Remove hidden data in workbooks with Microsoft Office's Document Inspector
Welcome wizards
The irritating wizard on the Office Assistant has been removed from Excel 2007,
but a number of more useful macros with the name remain.
The Text Import Wizard appears automatically when you open a text file with Excel, or when you import the data from a text file onto an existing worksheet. It’s far more sophisticated than in previous versions. Many databases hold dates in a yymmdd format. The Excel 2007 Text Import Wizard can convert them to ddmmyy.
Open a worksheet. Under the Data tab click ‘From Text’. Select the .txt file and click Import. Step 1 of the wizard gives you a preview of the file contents and offers the option to choose between data separated by spaces or delimiters such as commas or tabs. Step 2 lets you set the column widths.
Step 3, among other options, lets you select from half a dozen ways a date might be recorded in the text file. If the dates look like 080915, select the option YMD and the wizard will change them to the format 15/09/08. Excel will recognise the entries as dates, so you can reformat to something like Sept. 15th, 2008.

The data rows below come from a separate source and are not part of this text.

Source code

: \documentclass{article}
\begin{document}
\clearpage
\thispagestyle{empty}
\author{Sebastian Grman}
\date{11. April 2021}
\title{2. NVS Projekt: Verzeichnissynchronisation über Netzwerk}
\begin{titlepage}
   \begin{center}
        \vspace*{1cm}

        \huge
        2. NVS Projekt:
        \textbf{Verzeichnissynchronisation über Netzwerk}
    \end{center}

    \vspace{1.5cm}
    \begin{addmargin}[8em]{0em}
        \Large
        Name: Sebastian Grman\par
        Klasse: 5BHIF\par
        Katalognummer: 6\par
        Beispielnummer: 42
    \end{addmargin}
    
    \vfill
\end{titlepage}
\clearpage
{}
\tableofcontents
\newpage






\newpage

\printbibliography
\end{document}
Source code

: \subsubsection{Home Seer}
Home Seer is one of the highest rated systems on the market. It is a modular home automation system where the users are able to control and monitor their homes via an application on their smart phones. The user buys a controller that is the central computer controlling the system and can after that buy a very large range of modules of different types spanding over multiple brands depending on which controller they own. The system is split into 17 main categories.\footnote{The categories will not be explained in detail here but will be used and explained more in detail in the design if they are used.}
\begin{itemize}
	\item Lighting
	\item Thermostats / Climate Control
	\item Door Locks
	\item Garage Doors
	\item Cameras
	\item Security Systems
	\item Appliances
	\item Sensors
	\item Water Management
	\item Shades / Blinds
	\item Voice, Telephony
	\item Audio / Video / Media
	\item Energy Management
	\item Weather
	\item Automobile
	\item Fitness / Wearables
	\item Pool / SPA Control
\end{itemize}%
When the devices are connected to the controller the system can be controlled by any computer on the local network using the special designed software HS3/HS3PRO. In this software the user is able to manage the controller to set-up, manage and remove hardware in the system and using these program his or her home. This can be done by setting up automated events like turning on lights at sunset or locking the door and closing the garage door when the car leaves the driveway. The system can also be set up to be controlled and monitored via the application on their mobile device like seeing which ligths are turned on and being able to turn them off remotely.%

People frequently like to swap data between Excel and Outlook. You might want to transfer a phone list from Excel to the Outlook Contacts module or export a list of tasks in Outlook to an Excel worksheet. The Import and Export Wizard can handle this. It’s designed to handshake with Excel, but it starts from Outlook.

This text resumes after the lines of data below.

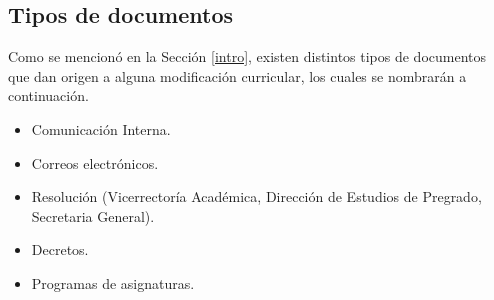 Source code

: 	

\subsection{Tipos de documentos}



Como se mencionó en la Sección \ref{intro}, existen distintos  tipos de documentos que  dan origen a  alguna modificación curricular, los cuales se nombrarán a continuación.

\begin{itemize}
	\item Comunicación Interna.
	\item Correos electrónicos.
	\item  Resolución (Vicerrectoría Académica, Dirección de Estudios de Pregrado, Secretaria General).
	\item Decretos.
	\item Programas de asignaturas.
\end{itemize}




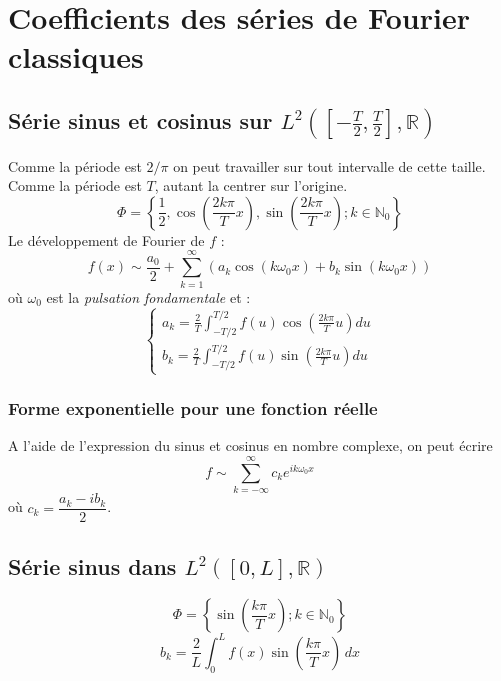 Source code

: \documentclass[11pt, a4paper, openany]{book}
\newcommand{\serie}{\sum_{k=1}^\infty}
\begin{document}
		\section{Coefficients des séries de Fourier classiques}
		\subsection{Série sinus et cosinus sur $L^2([-\frac{T}{2}, \frac{T}{2}], \mathbb{R})$}
		Comme la période est $2/\pi$ on peut travailler sur tout  intervalle de cette taille. Comme la période est $T$, autant la centrer sur l'origine.
		\begin{equation}
			\Phi = \left\{ \frac{1}{2}, \cos\left(\frac{2k\pi}{T}x\right), \sin\left(\frac{2k\pi}{T}x\right) ; k \in \mathbb{N}_0\right\}
		\end{equation}
		Le développement de Fourier de $f$ :
		\begin{equation}
			f(x) \sim \frac{a_0}{2} + \serie (a_k\cos(k\omega_0x) + b_k\sin(k\omega_0x))
		\end{equation}
		où $\omega_0$ est la \textit{pulsation fondamentale} et :
		\begin{equation}
			\left\{\begin{array}{l}
			a_k = \frac{2}{T}\int_{-T/2}^{T/2} f(u)\cos\left(\frac{2k\pi}{T}u\right)du\\
			b_k = \frac{2}{T}\int_{-T/2}^{T/2} f(u)\sin\left(\frac{2k\pi}{T}u\right)du
			\end{array}\right.
		\end{equation}
									
		\subsubsection{Forme exponentielle pour une fonction réelle}
		A l'aide de l'expression du sinus et cosinus en nombre complexe, on peut écrire 
		\begin{equation}
			f \sim \sum_{k=-\infty}^\infty c_ke^{ik\omega_0x}
		\end{equation}
		où $c_k = \dfrac{a_k - ib_k}{2}$.
									
		\subsection{Série sinus dans $L^2([0, L], \mathbb{R})$} 
		\begin{equation}
			\Phi = \left\{\sin\left(\frac{k\pi}{T}x\right) ; k \in \mathbb{N}_0\right\}
		\end{equation}
		\begin{equation}
			b_k=\frac{2}{L}\int_0^Lf(x)\sin\left(\frac{k\pi}{T}x\right)\,dx
		\end{equation}
\end{document}
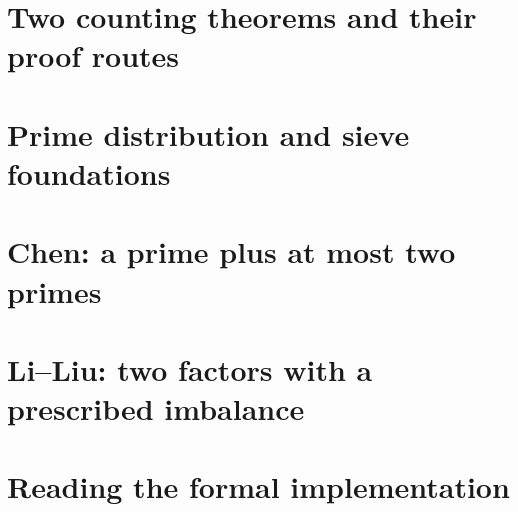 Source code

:

\chapter{Two counting theorems and their proof routes}\label{chap:overview}


\chapter{Prime distribution and sieve foundations}\label{chap:foundations}


\chapter{Chen: a prime plus at most two primes}\label{chap:chen}


\chapter{Li--Liu: two factors with a prescribed imbalance}\label{chap:liliu}


\chapter{Reading the formal implementation}\label{chap:implementation}

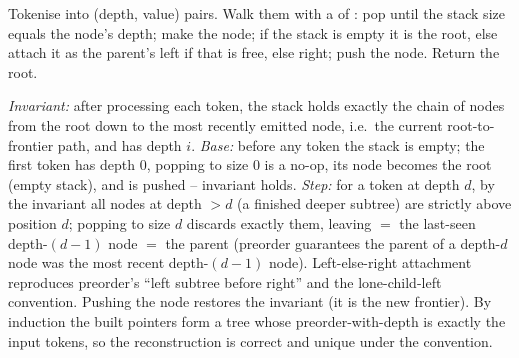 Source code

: Tokenise into (depth, value) pairs. Walk them with a  of : pop
until the stack size equals the node's depth; make the node; if the stack is empty it is
the root, else attach it as the parent's left if that is free, else right; push the node.
Return the root.

\begin{proofbox}
\emph{Invariant:} after processing each token, the stack holds exactly the chain of nodes from
the root down to the most recently emitted node, i.e.\ the current root-to-frontier path, and
 has depth $i$. \emph{Base:} before any token the stack is empty; the first token
has depth $0$, popping to size $0$ is a no-op, its node becomes the root (empty stack), and is
pushed -- invariant holds. \emph{Step:} for a token at depth $d$, by the invariant all nodes at
depth $> d$ (a finished deeper subtree) are strictly above position $d$; popping to size $d$
discards exactly them, leaving  $=$ the last-seen depth-$(d-1)$ node $=$ the
parent (preorder guarantees the parent of a depth-$d$ node was the most recent depth-$(d-1)$
node). Left-else-right attachment reproduces preorder's ``left subtree before right'' and the
lone-child-left convention. Pushing the node restores the invariant (it is the new frontier).
By induction the built pointers form a tree whose preorder-with-depth is exactly the input
tokens, so the reconstruction is correct and unique under the convention.
\end{proofbox}

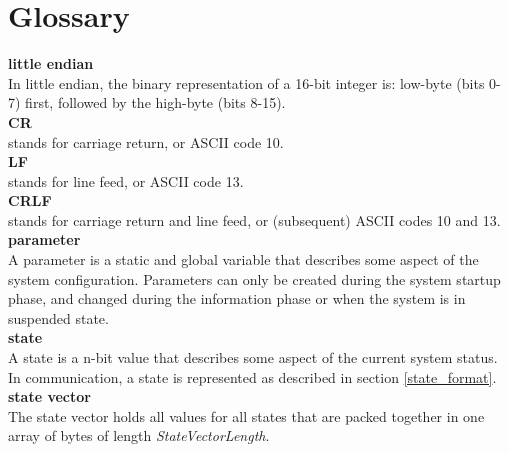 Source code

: \documentclass[letterpaper,oneside,12pt]{book}
\begin{document}
\section{Glossary} 

\textbf{little endian} \\
In little endian, the binary representation of a 16-bit integer is: low-byte (bits 0-7)
first, followed by the high-byte (bits 8-15).
\\[2ex]
\textbf{CR} \\
stands for carriage return, or {ASCII} code 10.
\\[2ex]
\textbf{LF} \\
stands for line feed, or {ASCII} code 13.
\\[2ex]
\textbf{CRLF} \\
stands for carriage return and line feed, or (subsequent) {ASCII} codes 10 and 13.
\\[2ex]
\textbf{parameter} \\
A parameter is a static and global variable that describes some aspect of the 
system configuration. Parameters can only be created during the system startup phase, and changed during the information phase or when the system is in suspended state.
\\[2ex]
\textbf{state} \\
A state is a n-bit value that describes some aspect of the current system 
status. In communication, a state is represented as described in section
\ref{state_format}.
\\[2ex]
\textbf{state vector} \\
The state vector holds all values for all states that are packed together in one
array of bytes of length \textit{StateVectorLength}.


\backmatter
\end{document}
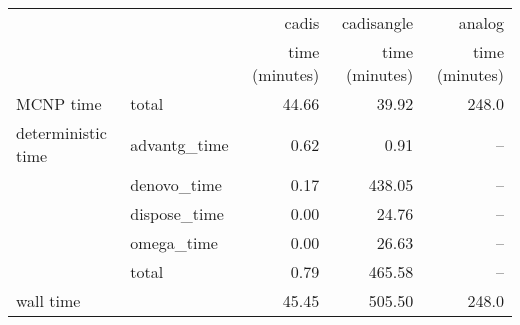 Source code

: \begin{tabular}{llrrr}
\toprule
          &              &          cadis &     cadisangle &         analog \\
          &              & time (minutes) & time (minutes) & time (minutes) \\
\midrule
MCNP time & total &          44.66 &          39.92 &          248.0 \\
deterministic time & advantg\_time &           0.62 &           0.91 &            -- \\
          & denovo\_time &           0.17 &         438.05 &            -- \\
          & dispose\_time &           0.00 &          24.76 &            -- \\
          & omega\_time &           0.00 &          26.63 &            -- \\
          & total &           0.79 &         465.58 &            -- \\
wall time &              &          45.45 &         505.50 &          248.0 \\
\bottomrule
\end{tabular}
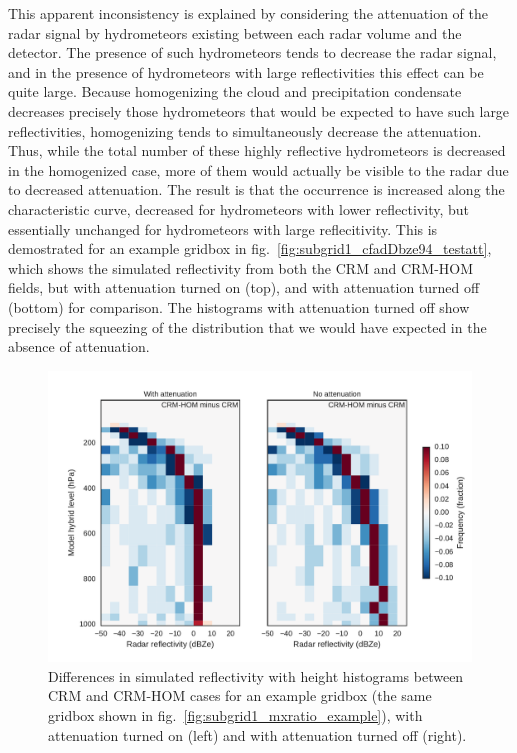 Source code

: This apparent inconsistency is explained by considering the attenuation
of the radar signal by hydrometeors existing between each radar volume
and the detector. The presence of such hydrometeors tends to decrease
the radar signal, and in the presence of hydrometeors with large
reflectivities this effect can be quite large. Because homogenizing the
cloud and precipitation condensate decreases precisely those
hydrometeors that would be expected to have such large reflectivities,
homogenizing tends to simultaneously decrease the attenuation. Thus,
while the total number of these highly reflective hydrometeors is
decreased in the homogenized case, more of them would actually be
visible to the radar due to decreased attenuation. The result is that
the occurrence is increased along the characteristic curve, decreased
for hydrometeors with lower reflectivity, but essentially unchanged for
hydrometeors with large reflecitivity. This is demostrated for an
example gridbox in fig.~\ref{fig:subgrid1_cfadDbze94_testatt}, which
shows the simulated reflectivity from both the CRM and CRM-HOM fields,
but with attenuation turned on (top), and with attenuation turned off
(bottom) for comparison. The histograms with attenuation turned off show
precisely the squeezing of the distribution that we would have expected
in the absence of attenuation.

\begin{figure}[htbp]
\centering
\includegraphics{graphics/subgrid1_cfadDbze94_att-test.pdf}
\caption{\label{fig:subgrid1_cfadDbze94_testatt}Differences in simulated
reflectivity with height histograms between CRM and CRM-HOM cases for an
example gridbox (the same gridbox shown in
fig.~\ref{fig:subgrid1_mxratio_example}), with attenuation turned on
(left) and with attenuation turned off
(right).}\label{fig:subgrid1ux5fcfadDbze94ux5ftestatt}
\end{figure}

Choose Import and Export on the Outlook file menu. To transfer data from Excel to Outlook, choose ‘Import from another program or file’ in the first step of the wizard. Click Next. In the Import a File dialogue box, oddly, if you’re using Outlook 2007 and Excel 2007 in Office 2007 among all the programs offered, the only mention of Excel is for ‘Microsoft Excel97 – 2003’. Not to worry – it will import data from Excel 2007. In the final step of the wizard, you pick the file to import and choose between replacing or ignoring duplicate items.
Looking up
There can be times when a formula combining the INDEX function and the MATCH
function can be a much better choice than VLOOKUP or HLOOKUP. But if that’s too
complicated, turn to Excel’s Lookup Wizard which will create the formula for
you. Click the Office button, Excel Options, Add-Ins, Lookup Wizard. If it’s not
installed, follow the offered steps to install it. The wizard will then be shown
on the far right of the Ribbon under the Formulas tab. Click Lookup and follow
the four steps of the wizard to create the formula.